> **WORK ITEM**
Beneath this task are records; count the lines among them that contain the word "hyperparameters" and answer with the number only.

> **Stored items from a collection**
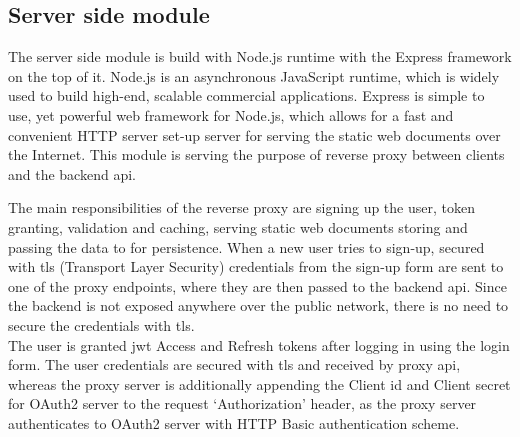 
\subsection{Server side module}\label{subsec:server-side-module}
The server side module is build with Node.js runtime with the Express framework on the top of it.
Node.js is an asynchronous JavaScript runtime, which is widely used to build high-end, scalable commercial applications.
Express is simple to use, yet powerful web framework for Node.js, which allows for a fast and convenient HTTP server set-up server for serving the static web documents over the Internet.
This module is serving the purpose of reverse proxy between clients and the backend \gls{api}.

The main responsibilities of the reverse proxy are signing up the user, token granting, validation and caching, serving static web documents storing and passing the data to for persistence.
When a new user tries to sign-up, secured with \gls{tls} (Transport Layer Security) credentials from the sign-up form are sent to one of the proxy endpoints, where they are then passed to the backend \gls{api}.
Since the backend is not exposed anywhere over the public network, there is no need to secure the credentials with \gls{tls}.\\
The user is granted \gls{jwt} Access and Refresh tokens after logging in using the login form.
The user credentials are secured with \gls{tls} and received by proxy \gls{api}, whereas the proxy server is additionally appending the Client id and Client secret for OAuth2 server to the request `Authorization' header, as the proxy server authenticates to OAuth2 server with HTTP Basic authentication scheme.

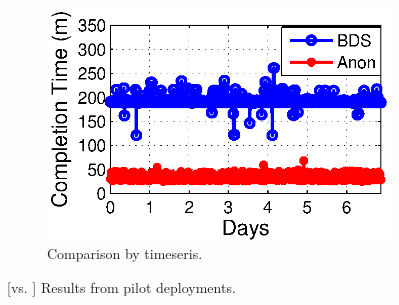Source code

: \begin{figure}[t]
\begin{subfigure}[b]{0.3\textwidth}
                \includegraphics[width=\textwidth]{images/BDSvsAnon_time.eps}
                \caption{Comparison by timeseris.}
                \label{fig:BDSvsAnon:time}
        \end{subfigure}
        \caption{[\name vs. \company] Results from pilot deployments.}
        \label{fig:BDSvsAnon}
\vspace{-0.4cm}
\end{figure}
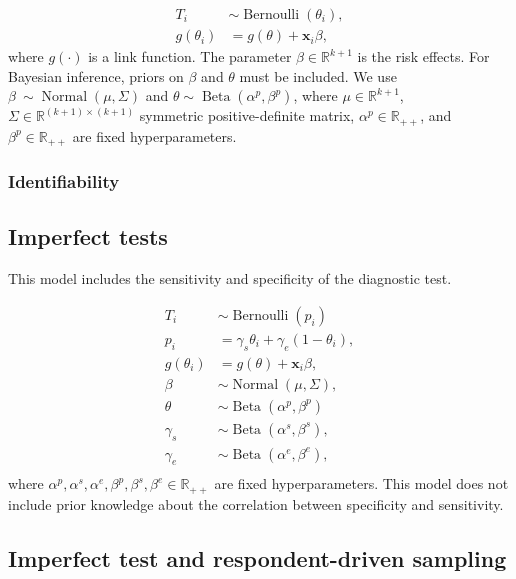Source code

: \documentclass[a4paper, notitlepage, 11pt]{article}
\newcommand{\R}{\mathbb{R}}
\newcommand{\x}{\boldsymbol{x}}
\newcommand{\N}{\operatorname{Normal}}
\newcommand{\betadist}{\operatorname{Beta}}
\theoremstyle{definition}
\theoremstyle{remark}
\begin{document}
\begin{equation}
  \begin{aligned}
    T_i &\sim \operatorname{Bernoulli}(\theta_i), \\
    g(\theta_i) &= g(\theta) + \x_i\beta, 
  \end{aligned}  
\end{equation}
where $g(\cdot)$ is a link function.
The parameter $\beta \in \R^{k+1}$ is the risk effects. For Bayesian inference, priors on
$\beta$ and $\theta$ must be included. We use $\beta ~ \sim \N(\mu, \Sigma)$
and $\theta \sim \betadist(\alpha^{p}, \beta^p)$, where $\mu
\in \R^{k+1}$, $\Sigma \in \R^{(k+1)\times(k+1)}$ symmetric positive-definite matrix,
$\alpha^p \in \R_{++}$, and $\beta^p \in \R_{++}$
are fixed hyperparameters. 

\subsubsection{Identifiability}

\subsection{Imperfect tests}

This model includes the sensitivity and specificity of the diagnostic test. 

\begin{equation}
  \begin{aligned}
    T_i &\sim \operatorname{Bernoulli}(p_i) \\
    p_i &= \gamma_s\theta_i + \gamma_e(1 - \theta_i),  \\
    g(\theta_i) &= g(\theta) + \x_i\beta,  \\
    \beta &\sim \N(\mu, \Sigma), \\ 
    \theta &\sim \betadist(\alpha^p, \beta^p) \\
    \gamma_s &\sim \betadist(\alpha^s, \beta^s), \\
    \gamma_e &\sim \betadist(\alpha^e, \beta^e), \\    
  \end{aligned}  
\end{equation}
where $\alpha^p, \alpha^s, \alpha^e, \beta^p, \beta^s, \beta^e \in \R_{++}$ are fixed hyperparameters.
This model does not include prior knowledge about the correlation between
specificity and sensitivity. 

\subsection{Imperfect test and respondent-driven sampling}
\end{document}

> **ANSWER TO THE PROBLEM**
2